● **ASSIGNMENT**
Return all entries precisely as they stand, without the images.

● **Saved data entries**
>>>>

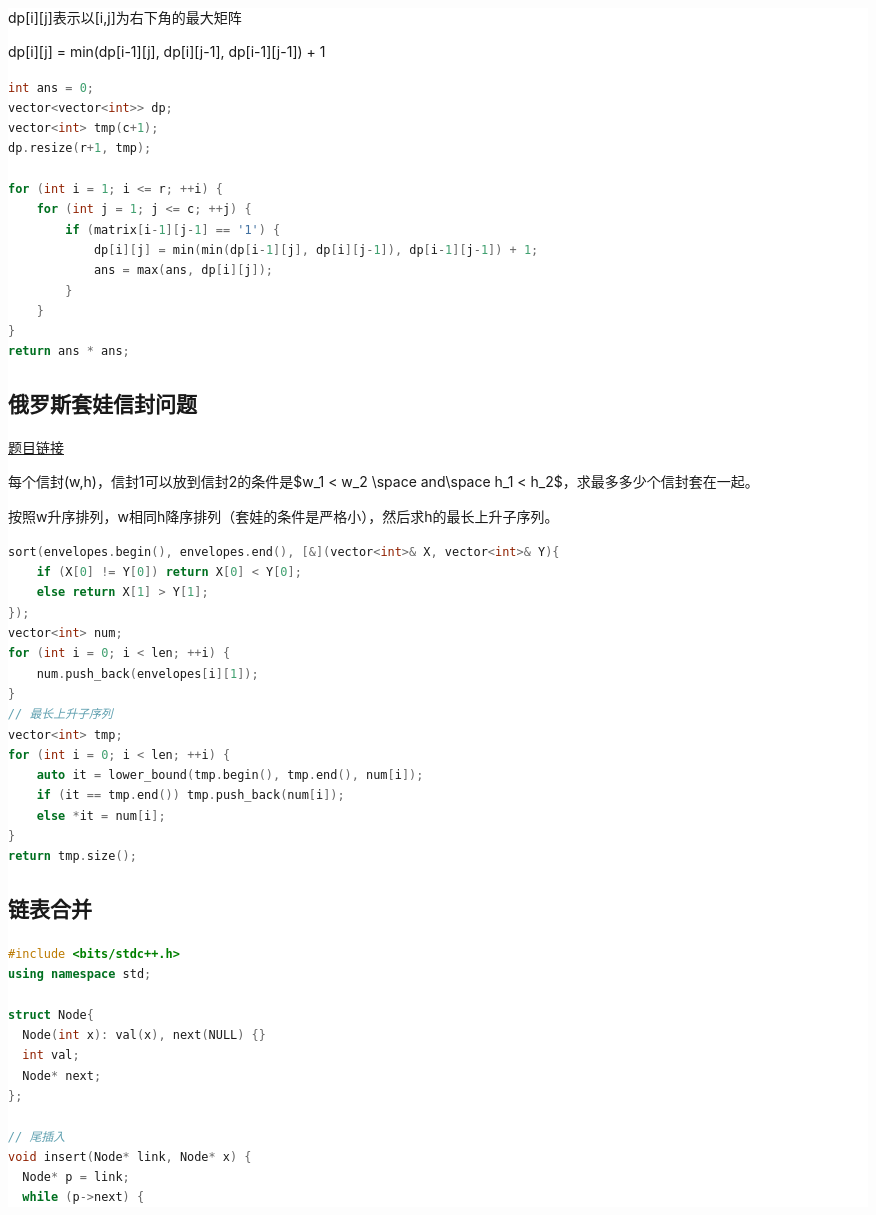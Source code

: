 dp[i]\[j]表示以[i,j]为右下角的最大矩阵

dp[i]\[j] = min(dp[i-1]\[j], dp[i]\[j-1], dp[i-1]\[j-1]) + 1

```c
int ans = 0;
vector<vector<int>> dp;
vector<int> tmp(c+1);
dp.resize(r+1, tmp);

for (int i = 1; i <= r; ++i) {
    for (int j = 1; j <= c; ++j) {
        if (matrix[i-1][j-1] == '1') {
            dp[i][j] = min(min(dp[i-1][j], dp[i][j-1]), dp[i-1][j-1]) + 1;
            ans = max(ans, dp[i][j]);
        }
    }
}
return ans * ans;
```



## 俄罗斯套娃信封问题

[题目链接](https://leetcode-cn.com/problems/russian-doll-envelopes/)

每个信封(w,h)，信封1可以放到信封2的条件是$w_1 < w_2 \space and\space h_1 < h_2$，求最多多少个信封套在一起。

按照w升序排列，w相同h降序排列（套娃的条件是严格小），然后求h的最长上升子序列。

```c
sort(envelopes.begin(), envelopes.end(), [&](vector<int>& X, vector<int>& Y){
    if (X[0] != Y[0]) return X[0] < Y[0];
    else return X[1] > Y[1];
});
vector<int> num;
for (int i = 0; i < len; ++i) {
    num.push_back(envelopes[i][1]);
}
// 最长上升子序列
vector<int> tmp;
for (int i = 0; i < len; ++i) {
    auto it = lower_bound(tmp.begin(), tmp.end(), num[i]);
    if (it == tmp.end()) tmp.push_back(num[i]);
    else *it = num[i];
}
return tmp.size();
```



## 链表合并

```cpp
#include <bits/stdc++.h>
using namespace std;

struct Node{
  Node(int x): val(x), next(NULL) {}
  int val;
  Node* next;
};

// 尾插入
void insert(Node* link, Node* x) {
  Node* p = link;
  while (p->next) {
```
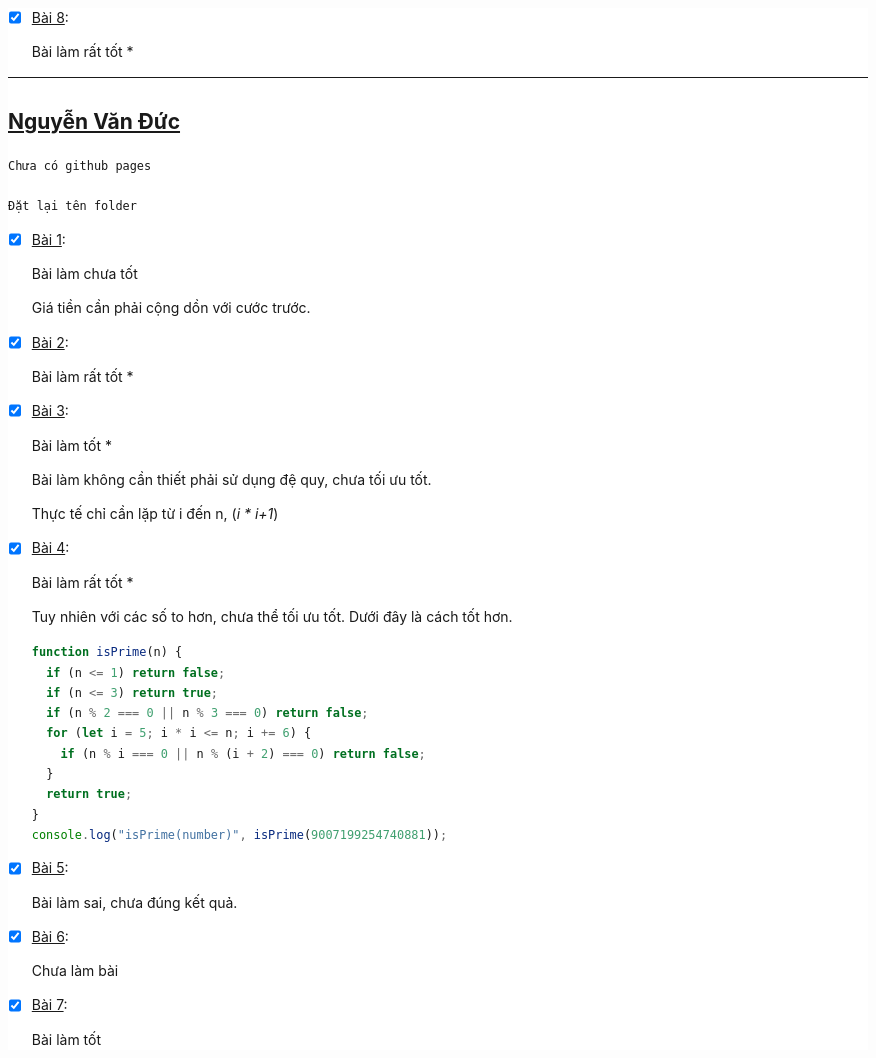 - [x] [Bài 8](https://github.com/Apeiron2/F8-fullstack-K2/tree/main/homework/day_17):

  Bài làm rất tốt \*

---

## [Nguyễn Văn Đức](https://github.com/Poyken/Js/tree/main/day17/ex02)

    Chưa có github pages

    Đặt lại tên folder

- [x] [Bài 1](https://github.com/Poyken/Js/tree/main/day17/ex02):

  Bài làm chưa tốt

  Giá tiền cần phải cộng dồn với cước trước.

- [x] [Bài 2](https://github.com/Poyken/Js/tree/main/day17/ex02):

  Bài làm rất tốt \*

- [x] [Bài 3](https://github.com/Poyken/Js/tree/main/day17/ex02):

  Bài làm tốt \*

  Bài làm không cần thiết phải sử dụng đệ quy, chưa tối ưu tốt.

  Thực tế chỉ cần lặp từ i đến n, (_i \* i+1_)

- [x] [Bài 4](https://github.com/Poyken/Js/tree/main/day17/ex02):

  Bài làm rất tốt \*

  Tuy nhiên với các số to hơn, chưa thể tối ưu tốt. Dưới đây là cách tốt hơn.

  ```js
  function isPrime(n) {
    if (n <= 1) return false;
    if (n <= 3) return true;
    if (n % 2 === 0 || n % 3 === 0) return false;
    for (let i = 5; i * i <= n; i += 6) {
      if (n % i === 0 || n % (i + 2) === 0) return false;
    }
    return true;
  }
  console.log("isPrime(number)", isPrime(9007199254740881));
  ```

- [x] [Bài 5](https://github.com/Poyken/Js/tree/main/day17/ex02):

  Bài làm sai, chưa đúng kết quả.

- [x] [Bài 6](https://github.com/Poyken/Js/tree/main/day17/ex02):

  Chưa làm bài

- [x] [Bài 7](https://github.com/Poyken/Js/tree/main/day17/ex02):

  Bài làm tốt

<<<<

● **OUTPUT**
Source code

: dp[i]\[j]表示以[i,j]为右下角的最大矩阵

dp[i]\[j] = min(dp[i-1]\[j], dp[i]\[j-1], dp[i-1]\[j-1]) + 1

```c
int ans = 0;
vector<vector<int>> dp;
vector<int> tmp(c+1);
dp.resize(r+1, tmp);

for (int i = 1; i <= r; ++i) {
    for (int j = 1; j <= c; ++j) {
        if (matrix[i-1][j-1] == '1') {
            dp[i][j] = min(min(dp[i-1][j], dp[i][j-1]), dp[i-1][j-1]) + 1;
            ans = max(ans, dp[i][j]);
        }
    }
}
return ans * ans;
```



## 俄罗斯套娃信封问题

[题目链接](https://leetcode-cn.com/problems/russian-doll-envelopes/)

每个信封(w,h)，信封1可以放到信封2的条件是$w_1 < w_2 \space and\space h_1 < h_2$，求最多多少个信封套在一起。

按照w升序排列，w相同h降序排列（套娃的条件是严格小），然后求h的最长上升子序列。

```c
sort(envelopes.begin(), envelopes.end(), [&](vector<int>& X, vector<int>& Y){
    if (X[0] != Y[0]) return X[0] < Y[0];
    else return X[1] > Y[1];
});
vector<int> num;
for (int i = 0; i < len; ++i) {
    num.push_back(envelopes[i][1]);
}
// 最长上升子序列
vector<int> tmp;
for (int i = 0; i < len; ++i) {
    auto it = lower_bound(tmp.begin(), tmp.end(), num[i]);
    if (it == tmp.end()) tmp.push_back(num[i]);
    else *it = num[i];
}
return tmp.size();
```



## 链表合并

```cpp
#include <bits/stdc++.h>
using namespace std;

struct Node{
  Node(int x): val(x), next(NULL) {}
  int val;
  Node* next;
};

// 尾插入
void insert(Node* link, Node* x) {
  Node* p = link;
  while (p->next) {
```
 - [x] [Bài 8](https://github.com/Apeiron2/F8-fullstack-K2/tree/main/homework/day_17):

  Bài làm rất tốt \*

---

## [Nguyễn Văn Đức](https://github.com/Poyken/Js/tree/main/day17/ex02)

    Chưa có github pages

    Đặt lại tên folder

- [x] [Bài 1](https://github.com/Poyken/Js/tree/main/day17/ex02):

  Bài làm chưa tốt

  Giá tiền cần phải cộng dồn với cước trước.

- [x] [Bài 2](https://github.com/Poyken/Js/tree/main/day17/ex02):

  Bài làm rất tốt \*

- [x] [Bài 3](https://github.com/Poyken/Js/tree/main/day17/ex02):

  Bài làm tốt \*

  Bài làm không cần thiết phải sử dụng đệ quy, chưa tối ưu tốt.

  Thực tế chỉ cần lặp từ i đến n, (_i \* i+1_)

- [x] [Bài 4](https://github.com/Poyken/Js/tree/main/day17/ex02):

  Bài làm rất tốt \*

  Tuy nhiên với các số to hơn, chưa thể tối ưu tốt. Dưới đây là cách tốt hơn.

  ```js
  function isPrime(n) {
    if (n <= 1) return false;
    if (n <= 3) return true;
    if (n % 2 === 0 || n % 3 === 0) return false;
    for (let i = 5; i * i <= n; i += 6) {
      if (n % i === 0 || n % (i + 2) === 0) return false;
    }
    return true;
  }
  console.log("isPrime(number)", isPrime(9007199254740881));
  ```

- [x] [Bài 5](https://github.com/Poyken/Js/tree/main/day17/ex02):

  Bài làm sai, chưa đúng kết quả.

- [x] [Bài 6](https://github.com/Poyken/Js/tree/main/day17/ex02):

  Chưa làm bài

- [x] [Bài 7](https://github.com/Poyken/Js/tree/main/day17/ex02):

  Bài làm tốt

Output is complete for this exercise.